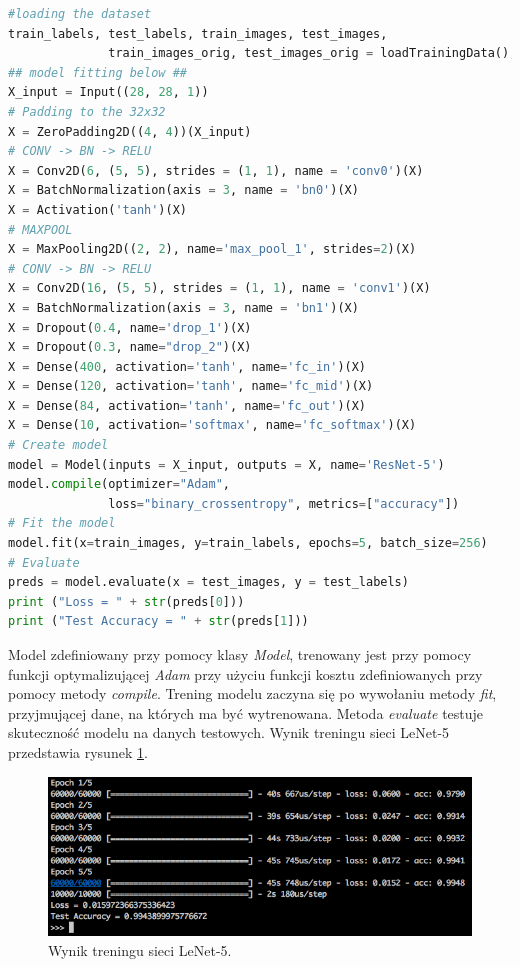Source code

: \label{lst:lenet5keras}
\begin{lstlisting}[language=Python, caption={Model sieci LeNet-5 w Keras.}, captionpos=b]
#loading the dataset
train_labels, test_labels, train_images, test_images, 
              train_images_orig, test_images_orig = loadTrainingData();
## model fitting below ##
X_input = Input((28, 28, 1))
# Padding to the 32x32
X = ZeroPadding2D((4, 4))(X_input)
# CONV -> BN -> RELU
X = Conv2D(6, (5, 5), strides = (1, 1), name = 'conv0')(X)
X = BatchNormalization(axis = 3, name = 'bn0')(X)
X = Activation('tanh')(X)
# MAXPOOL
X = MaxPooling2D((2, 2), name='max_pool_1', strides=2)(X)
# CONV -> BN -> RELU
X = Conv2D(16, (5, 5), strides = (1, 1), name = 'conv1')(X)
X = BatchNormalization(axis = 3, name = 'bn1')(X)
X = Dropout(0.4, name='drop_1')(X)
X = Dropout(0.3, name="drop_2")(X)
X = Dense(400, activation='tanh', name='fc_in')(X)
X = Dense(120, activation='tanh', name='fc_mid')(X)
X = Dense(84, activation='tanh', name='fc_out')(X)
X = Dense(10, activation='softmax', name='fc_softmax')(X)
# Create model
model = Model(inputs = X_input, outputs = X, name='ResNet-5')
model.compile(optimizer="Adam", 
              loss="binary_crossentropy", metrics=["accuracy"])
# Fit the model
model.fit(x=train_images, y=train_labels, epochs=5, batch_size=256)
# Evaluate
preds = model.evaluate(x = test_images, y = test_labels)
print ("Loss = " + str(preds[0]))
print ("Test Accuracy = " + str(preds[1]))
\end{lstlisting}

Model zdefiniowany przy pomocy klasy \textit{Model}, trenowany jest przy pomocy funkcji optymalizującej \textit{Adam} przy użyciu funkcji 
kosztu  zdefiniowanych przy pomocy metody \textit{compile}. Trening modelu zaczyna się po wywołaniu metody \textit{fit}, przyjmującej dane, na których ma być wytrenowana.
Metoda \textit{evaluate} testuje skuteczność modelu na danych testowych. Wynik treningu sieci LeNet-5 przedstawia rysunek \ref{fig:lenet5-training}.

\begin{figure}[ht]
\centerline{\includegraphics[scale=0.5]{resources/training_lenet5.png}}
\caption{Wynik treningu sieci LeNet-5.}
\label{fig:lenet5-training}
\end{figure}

══════════════════════════════

→ Exercise requirements
Starting at the first line of the records and stopping after the line with "X = Dense(84, activation='tanh', name='fc_out')(X)", copy each line exactly; pictures stay out.

→ Solution to the problem
Source code

: \label{lst:lenet5keras}
\begin{lstlisting}[language=Python, caption={Model sieci LeNet-5 w Keras.}, captionpos=b]
#loading the dataset
train_labels, test_labels, train_images, test_images, 
              train_images_orig, test_images_orig = loadTrainingData();
## model fitting below ##
X_input = Input((28, 28, 1))
# Padding to the 32x32
X = ZeroPadding2D((4, 4))(X_input)
# CONV -> BN -> RELU
X = Conv2D(6, (5, 5), strides = (1, 1), name = 'conv0')(X)
X = BatchNormalization(axis = 3, name = 'bn0')(X)
X = Activation('tanh')(X)
# MAXPOOL
X = MaxPooling2D((2, 2), name='max_pool_1', strides=2)(X)
# CONV -> BN -> RELU
X = Conv2D(16, (5, 5), strides = (1, 1), name = 'conv1')(X)
X = BatchNormalization(axis = 3, name = 'bn1')(X)
X = Dropout(0.4, name='drop_1')(X)
X = Dropout(0.3, name="drop_2")(X)
X = Dense(400, activation='tanh', name='fc_in')(X)
X = Dense(120, activation='tanh', name='fc_mid')(X)
X = Dense(84, activation='tanh', name='fc_out')(X)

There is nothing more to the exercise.